On Sat, Jun 04, 2022 at 11:48:56AM +0200, Ralf Hemmecke wrote:
> On 04.06.22 04:26, Waldek Hebisch wrote:
> >On Thu, Jun 02, 2022 at 11:07:06PM +0200, Ralf Hemmecke wrote:
> >>I've just updated my branch
> >>
> >>https://github.com/hemmecke/fricas/commits/elt-universalsegment
> >>
> >>to be in line with the "intersection of indices" see testcases for
> >>detail.
> >
> >I do not think that in eager case returning empty (or shorter aggregate)

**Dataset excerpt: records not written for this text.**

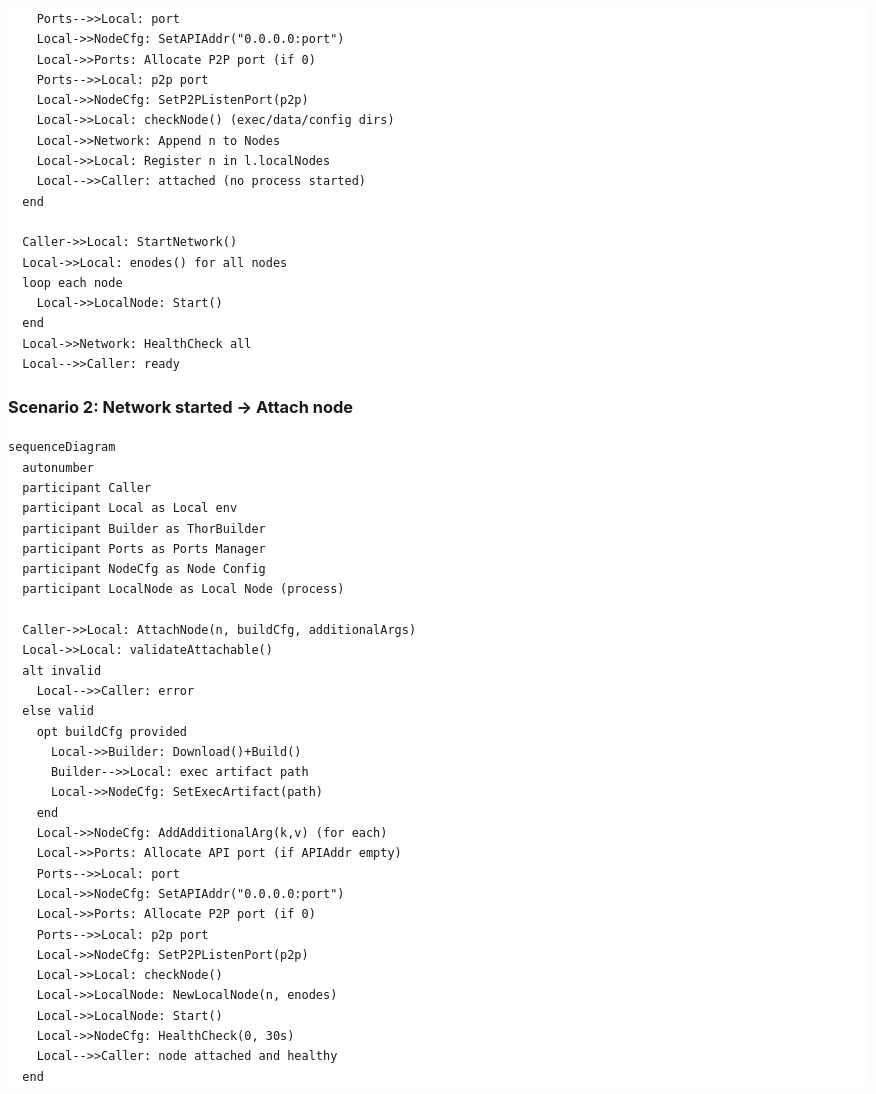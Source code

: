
 ```mermaid
    Ports-->>Local: port
    Local->>NodeCfg: SetAPIAddr("0.0.0.0:port")
    Local->>Ports: Allocate P2P port (if 0)
    Ports-->>Local: p2p port
    Local->>NodeCfg: SetP2PListenPort(p2p)
    Local->>Local: checkNode() (exec/data/config dirs)
    Local->>Network: Append n to Nodes
    Local->>Local: Register n in l.localNodes
    Local-->>Caller: attached (no process started)
  end

  Caller->>Local: StartNetwork()
  Local->>Local: enodes() for all nodes
  loop each node
    Local->>LocalNode: Start()
  end
  Local->>Network: HealthCheck all
  Local-->>Caller: ready
```

### Scenario 2: Network started → Attach node
```mermaid
sequenceDiagram
  autonumber
  participant Caller
  participant Local as Local env
  participant Builder as ThorBuilder
  participant Ports as Ports Manager
  participant NodeCfg as Node Config
  participant LocalNode as Local Node (process)

  Caller->>Local: AttachNode(n, buildCfg, additionalArgs)
  Local->>Local: validateAttachable()
  alt invalid
    Local-->>Caller: error
  else valid
    opt buildCfg provided
      Local->>Builder: Download()+Build()
      Builder-->>Local: exec artifact path
      Local->>NodeCfg: SetExecArtifact(path)
    end
    Local->>NodeCfg: AddAdditionalArg(k,v) (for each)
    Local->>Ports: Allocate API port (if APIAddr empty)
    Ports-->>Local: port
    Local->>NodeCfg: SetAPIAddr("0.0.0.0:port")
    Local->>Ports: Allocate P2P port (if 0)
    Ports-->>Local: p2p port
    Local->>NodeCfg: SetP2PListenPort(p2p)
    Local->>Local: checkNode()
    Local->>LocalNode: NewLocalNode(n, enodes)
    Local->>LocalNode: Start()
    Local->>NodeCfg: HealthCheck(0, 30s)
    Local-->>Caller: node attached and healthy
  end
```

> >is good idea. Namely for streams normal if we have empty
> >stream and need an element, then we get error. OTOH in eager case we
> >depend on correct length and shortened aggregate will lead to
> >propagating wrong value.
> >
> >To put it differenly, for vectors there are two consistent views,
> >namely curremnt one and alternative view that vectors are in fact
> >infinite but have only finite number of nonzero components. The
> >second view would give 0 for out of bound references. While
> >logically consistent, the second view pragmatically seem to be
> >inferior to current one. OTOH when we have stream of coefficients of
> >series, then empty stream mean that further coefficients are zero.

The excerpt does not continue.